- [AIM OF THE TASK]: Only the lines from the line containing "This part of" to the end of the entries, both included, belong in your answer, and each must match exactly.

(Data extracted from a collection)

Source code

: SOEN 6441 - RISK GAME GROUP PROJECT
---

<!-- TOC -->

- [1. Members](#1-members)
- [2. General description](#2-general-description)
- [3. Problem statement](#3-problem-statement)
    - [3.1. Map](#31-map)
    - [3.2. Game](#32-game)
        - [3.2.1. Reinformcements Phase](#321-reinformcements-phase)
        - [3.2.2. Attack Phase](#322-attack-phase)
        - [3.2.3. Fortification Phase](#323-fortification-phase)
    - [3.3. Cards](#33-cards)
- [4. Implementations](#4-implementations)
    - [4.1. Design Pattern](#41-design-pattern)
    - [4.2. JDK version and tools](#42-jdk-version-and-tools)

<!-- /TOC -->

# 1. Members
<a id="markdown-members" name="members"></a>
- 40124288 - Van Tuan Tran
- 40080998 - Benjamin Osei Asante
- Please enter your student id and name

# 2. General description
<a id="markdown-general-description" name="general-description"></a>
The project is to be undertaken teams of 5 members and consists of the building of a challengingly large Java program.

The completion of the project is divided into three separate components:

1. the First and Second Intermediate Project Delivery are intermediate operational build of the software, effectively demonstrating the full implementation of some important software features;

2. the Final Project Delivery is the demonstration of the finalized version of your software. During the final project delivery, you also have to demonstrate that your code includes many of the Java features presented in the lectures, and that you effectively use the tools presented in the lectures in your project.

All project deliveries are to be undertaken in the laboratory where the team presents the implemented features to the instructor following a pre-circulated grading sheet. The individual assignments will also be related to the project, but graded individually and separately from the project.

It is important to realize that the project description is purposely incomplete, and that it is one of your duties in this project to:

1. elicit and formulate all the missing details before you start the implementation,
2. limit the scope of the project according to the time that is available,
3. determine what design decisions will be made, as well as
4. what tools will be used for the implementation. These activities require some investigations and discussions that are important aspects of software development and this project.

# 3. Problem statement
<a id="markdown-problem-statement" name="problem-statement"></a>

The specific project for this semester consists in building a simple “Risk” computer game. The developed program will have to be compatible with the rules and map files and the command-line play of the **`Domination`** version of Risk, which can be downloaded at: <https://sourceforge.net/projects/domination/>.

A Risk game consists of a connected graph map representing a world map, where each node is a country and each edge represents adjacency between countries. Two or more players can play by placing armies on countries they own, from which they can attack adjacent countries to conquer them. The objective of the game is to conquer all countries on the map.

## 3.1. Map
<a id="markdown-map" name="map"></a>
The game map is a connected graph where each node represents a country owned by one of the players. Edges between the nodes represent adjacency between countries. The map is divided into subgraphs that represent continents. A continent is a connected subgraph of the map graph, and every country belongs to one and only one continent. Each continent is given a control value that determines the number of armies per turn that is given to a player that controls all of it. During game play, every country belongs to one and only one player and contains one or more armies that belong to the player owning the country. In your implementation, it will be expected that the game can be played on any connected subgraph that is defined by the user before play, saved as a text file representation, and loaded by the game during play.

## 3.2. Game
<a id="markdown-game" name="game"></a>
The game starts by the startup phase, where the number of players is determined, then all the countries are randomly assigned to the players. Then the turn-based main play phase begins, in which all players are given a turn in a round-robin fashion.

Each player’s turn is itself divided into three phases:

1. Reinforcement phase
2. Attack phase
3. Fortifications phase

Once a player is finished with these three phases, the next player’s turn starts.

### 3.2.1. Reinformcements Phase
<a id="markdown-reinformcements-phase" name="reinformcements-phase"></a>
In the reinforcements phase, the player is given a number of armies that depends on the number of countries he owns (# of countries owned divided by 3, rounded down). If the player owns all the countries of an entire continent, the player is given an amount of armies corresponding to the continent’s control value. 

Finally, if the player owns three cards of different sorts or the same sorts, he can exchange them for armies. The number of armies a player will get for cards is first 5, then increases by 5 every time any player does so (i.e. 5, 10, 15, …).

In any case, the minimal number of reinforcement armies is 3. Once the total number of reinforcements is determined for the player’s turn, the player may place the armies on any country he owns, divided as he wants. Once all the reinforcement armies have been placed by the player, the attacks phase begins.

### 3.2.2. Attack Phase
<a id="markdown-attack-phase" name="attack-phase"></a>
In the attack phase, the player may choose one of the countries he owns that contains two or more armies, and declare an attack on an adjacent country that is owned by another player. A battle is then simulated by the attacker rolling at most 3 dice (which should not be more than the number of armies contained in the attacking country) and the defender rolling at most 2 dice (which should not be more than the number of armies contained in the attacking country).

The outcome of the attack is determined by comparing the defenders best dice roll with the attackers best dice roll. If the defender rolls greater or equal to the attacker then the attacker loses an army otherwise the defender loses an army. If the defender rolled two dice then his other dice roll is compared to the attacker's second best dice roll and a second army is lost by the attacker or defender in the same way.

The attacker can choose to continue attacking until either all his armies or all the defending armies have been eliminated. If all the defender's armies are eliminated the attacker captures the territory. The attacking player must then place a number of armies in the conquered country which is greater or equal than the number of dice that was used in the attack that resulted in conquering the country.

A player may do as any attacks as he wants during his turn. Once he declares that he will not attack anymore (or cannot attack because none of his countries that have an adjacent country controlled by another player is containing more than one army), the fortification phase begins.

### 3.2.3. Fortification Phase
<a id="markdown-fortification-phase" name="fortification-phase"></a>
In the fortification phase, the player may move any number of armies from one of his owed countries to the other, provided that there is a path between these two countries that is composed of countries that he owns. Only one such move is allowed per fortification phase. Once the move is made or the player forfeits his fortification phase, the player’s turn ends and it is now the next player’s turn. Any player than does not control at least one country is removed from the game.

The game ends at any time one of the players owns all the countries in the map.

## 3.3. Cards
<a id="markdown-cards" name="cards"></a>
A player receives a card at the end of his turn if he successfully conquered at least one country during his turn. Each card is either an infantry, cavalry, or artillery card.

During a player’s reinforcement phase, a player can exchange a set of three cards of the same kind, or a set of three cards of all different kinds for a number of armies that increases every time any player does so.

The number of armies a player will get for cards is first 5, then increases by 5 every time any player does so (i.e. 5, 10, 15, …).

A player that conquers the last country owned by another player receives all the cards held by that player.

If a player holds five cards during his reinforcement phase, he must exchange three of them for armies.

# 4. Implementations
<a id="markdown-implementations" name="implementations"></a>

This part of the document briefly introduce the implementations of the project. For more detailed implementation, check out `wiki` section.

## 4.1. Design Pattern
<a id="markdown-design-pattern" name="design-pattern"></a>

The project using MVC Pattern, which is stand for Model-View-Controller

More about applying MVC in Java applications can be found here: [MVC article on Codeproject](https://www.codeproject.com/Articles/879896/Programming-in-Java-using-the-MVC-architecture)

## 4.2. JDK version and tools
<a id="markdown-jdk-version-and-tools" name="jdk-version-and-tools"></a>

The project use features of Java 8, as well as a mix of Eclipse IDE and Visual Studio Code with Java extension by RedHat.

- [TASK RESPONSE]:
This part of the document briefly introduce the implementations of the project. For more detailed implementation, check out `wiki` section.

## 4.1. Design Pattern
<a id="markdown-design-pattern" name="design-pattern"></a>

The project using MVC Pattern, which is stand for Model-View-Controller

More about applying MVC in Java applications can be found here: [MVC article on Codeproject](https://www.codeproject.com/Articles/879896/Programming-in-Java-using-the-MVC-architecture)

## 4.2. JDK version and tools
<a id="markdown-jdk-version-and-tools" name="jdk-version-and-tools"></a>

The project use features of Java 8, as well as a mix of Eclipse IDE and Visual Studio Code with Java extension by RedHat.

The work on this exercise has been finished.